* Government shutdown enters second day; no end in sight
*report shows fewer jobs added in Sept than expected
* Monsanto drops in premarket after fourth-quarter loss
* Futures down: Dow 100 pts, S&P 11.1 pts, Nasdaq 15.5 pts
By Ryan Vlastelica
NEW YORK, Oct 2 (Reuters) - U.S. stock index futures pointed to a lower open on Wednesday as a partial government shutdown in Washington entered a second day, adding to concerns over how soon a political compromise would be reached.
There were few signs that Congress was making progress in agreeing on a spending bill that would reopen operations. The Democratic-led U.S. Senate voted Tuesday to kill Republicans' latest attempts to modify an emergency funding bill, and sent a "clean" measure back to the House of Representatives that would extend funding for government agencies until Nov. 15.
U.S. Treasury Secretary Jack Lew said late Tuesday the Treasury had started using its final tools to push back the date when the government will run out of legal borrowing authority.

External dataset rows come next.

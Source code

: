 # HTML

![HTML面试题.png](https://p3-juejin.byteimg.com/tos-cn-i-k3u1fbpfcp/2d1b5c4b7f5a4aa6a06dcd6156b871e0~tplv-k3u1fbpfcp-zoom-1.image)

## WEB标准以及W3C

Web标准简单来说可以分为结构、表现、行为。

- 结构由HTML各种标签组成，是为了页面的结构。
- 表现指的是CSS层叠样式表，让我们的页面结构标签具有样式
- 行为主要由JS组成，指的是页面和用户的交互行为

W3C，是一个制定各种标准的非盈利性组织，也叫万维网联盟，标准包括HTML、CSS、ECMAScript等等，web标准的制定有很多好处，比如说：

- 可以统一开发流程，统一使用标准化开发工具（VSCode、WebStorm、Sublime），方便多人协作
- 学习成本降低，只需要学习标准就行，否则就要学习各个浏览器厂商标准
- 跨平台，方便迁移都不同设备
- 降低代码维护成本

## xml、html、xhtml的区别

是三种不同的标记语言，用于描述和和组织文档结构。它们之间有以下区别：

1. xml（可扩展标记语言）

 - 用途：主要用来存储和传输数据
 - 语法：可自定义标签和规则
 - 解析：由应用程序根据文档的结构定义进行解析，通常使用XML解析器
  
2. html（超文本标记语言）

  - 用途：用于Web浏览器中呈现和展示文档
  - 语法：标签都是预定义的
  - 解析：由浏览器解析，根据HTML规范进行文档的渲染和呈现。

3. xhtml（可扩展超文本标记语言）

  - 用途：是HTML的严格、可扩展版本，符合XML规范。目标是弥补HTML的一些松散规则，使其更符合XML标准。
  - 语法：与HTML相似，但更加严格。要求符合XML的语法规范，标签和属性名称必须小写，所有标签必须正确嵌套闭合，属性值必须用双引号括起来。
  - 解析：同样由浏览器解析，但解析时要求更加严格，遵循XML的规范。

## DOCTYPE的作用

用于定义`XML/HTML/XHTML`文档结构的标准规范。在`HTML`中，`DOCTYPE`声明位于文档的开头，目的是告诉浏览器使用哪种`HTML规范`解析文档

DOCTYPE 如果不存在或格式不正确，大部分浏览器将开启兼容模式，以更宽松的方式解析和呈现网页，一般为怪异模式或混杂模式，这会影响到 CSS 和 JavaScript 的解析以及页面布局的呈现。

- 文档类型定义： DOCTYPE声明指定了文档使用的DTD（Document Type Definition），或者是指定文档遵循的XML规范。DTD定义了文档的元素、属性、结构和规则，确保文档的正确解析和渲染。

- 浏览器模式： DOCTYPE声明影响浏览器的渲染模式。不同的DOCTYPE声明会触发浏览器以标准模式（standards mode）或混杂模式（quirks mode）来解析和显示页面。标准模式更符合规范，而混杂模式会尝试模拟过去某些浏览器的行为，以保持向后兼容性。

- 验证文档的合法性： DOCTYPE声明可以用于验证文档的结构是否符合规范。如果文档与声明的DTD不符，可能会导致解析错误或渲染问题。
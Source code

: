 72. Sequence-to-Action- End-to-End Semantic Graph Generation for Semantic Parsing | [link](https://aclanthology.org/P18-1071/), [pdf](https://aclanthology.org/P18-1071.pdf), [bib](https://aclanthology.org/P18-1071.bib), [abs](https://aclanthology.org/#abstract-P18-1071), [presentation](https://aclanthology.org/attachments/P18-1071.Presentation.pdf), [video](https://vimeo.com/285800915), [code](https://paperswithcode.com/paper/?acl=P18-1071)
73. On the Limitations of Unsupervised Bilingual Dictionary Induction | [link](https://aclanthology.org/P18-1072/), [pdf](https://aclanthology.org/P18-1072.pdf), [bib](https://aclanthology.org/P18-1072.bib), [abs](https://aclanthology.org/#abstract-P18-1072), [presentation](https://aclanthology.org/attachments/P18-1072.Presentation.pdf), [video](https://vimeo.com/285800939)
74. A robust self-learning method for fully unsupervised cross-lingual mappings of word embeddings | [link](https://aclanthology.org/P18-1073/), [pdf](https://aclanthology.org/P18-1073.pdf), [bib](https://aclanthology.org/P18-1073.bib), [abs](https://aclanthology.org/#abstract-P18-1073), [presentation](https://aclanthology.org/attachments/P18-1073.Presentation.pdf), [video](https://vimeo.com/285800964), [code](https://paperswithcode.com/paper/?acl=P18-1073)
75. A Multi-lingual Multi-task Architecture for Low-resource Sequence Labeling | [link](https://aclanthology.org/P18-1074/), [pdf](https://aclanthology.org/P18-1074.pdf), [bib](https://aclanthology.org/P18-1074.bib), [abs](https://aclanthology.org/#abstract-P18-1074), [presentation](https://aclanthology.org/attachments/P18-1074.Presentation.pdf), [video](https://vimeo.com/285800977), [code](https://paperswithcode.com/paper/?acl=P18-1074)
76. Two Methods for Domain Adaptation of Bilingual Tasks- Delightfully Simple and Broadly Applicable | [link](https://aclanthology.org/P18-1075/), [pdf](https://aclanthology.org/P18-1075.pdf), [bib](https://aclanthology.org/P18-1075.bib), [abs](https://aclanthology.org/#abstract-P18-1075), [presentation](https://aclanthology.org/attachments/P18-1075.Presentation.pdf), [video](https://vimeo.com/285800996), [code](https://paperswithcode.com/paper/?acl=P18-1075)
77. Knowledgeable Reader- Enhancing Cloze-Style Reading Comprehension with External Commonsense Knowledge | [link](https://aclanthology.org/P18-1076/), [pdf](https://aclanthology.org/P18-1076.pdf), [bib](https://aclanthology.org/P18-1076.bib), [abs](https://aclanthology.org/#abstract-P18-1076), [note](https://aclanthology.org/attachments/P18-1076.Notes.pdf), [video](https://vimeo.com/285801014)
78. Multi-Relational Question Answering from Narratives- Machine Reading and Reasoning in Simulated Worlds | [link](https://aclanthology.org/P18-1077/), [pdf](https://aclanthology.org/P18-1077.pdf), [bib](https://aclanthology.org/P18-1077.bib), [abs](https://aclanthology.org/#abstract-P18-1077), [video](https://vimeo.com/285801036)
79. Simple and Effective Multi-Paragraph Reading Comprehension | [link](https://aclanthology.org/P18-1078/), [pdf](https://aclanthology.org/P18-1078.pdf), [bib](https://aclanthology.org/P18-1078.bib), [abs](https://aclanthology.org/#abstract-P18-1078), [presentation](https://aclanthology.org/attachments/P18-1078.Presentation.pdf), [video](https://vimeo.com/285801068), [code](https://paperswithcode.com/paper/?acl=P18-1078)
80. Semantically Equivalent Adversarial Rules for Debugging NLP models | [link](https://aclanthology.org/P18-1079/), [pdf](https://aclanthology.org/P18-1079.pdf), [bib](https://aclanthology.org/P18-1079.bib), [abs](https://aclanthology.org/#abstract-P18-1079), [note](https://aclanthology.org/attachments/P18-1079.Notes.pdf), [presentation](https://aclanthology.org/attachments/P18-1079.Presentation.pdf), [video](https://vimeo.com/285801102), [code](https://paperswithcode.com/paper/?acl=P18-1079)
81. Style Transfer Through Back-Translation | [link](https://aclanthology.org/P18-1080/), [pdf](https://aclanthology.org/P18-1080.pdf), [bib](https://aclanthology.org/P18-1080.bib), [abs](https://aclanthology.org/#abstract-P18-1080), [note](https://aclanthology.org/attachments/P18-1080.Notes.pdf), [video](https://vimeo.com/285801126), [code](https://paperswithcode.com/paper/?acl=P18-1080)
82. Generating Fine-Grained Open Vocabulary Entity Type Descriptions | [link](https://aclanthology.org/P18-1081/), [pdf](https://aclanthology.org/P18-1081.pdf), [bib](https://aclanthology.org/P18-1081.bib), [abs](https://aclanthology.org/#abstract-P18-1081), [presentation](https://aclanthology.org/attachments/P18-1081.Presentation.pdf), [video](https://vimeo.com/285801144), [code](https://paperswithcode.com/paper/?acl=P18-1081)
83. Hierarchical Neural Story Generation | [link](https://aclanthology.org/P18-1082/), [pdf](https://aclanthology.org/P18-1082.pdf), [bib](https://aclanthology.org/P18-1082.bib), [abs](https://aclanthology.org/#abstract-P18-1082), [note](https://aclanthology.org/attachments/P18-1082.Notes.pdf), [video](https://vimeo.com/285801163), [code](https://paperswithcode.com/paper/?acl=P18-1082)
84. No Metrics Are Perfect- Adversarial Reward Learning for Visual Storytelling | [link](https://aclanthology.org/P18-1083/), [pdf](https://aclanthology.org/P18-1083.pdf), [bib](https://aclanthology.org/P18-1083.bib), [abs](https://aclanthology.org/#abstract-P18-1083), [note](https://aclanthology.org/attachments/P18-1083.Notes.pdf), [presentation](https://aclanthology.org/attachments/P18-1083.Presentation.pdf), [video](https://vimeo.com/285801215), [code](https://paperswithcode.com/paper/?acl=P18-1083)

The shutdown's impact on economic growth and market volatility will likely increase the longer it continues. Market participants are also watching the situation for an indication of how an impending debate on the debt ceiling might play out. That issue is considered far more important for the economy, as it could result in an unprecedented debt default if not passed.
"There's a sense that the debate isn't going to end soon. Yesterday's rally was driven by a hope this wouldn't last, but that hope is diminishing," said Oliver Pursche, president of Gary Goldberg Financial Services in Suffern, New York.
Sectors tied to the pace of economic growth, including financials and materials, were the most volatile amid the uncertainty. Citigroup Inc fell 1.1 percent to $48.05 in premarket trading.
Data released Wednesday by a payrolls processor showed U.S. private employers added 166,000 jobs in September, below expectations for 180,000 jobs. Investors may place more weight than usual on the report as government data will not be released during the shutdown. Friday's key payroll report will be delayed if no deal is reached by then.
S&P 500 futures fell 11.1 points and were below fair value, a formula that evaluates pricing by taking into account interest rates, dividends and time to expiration on the contract. Dow Jones industrial average futures fell 100 points and Nasdaq 100 futures sank 15.5 points.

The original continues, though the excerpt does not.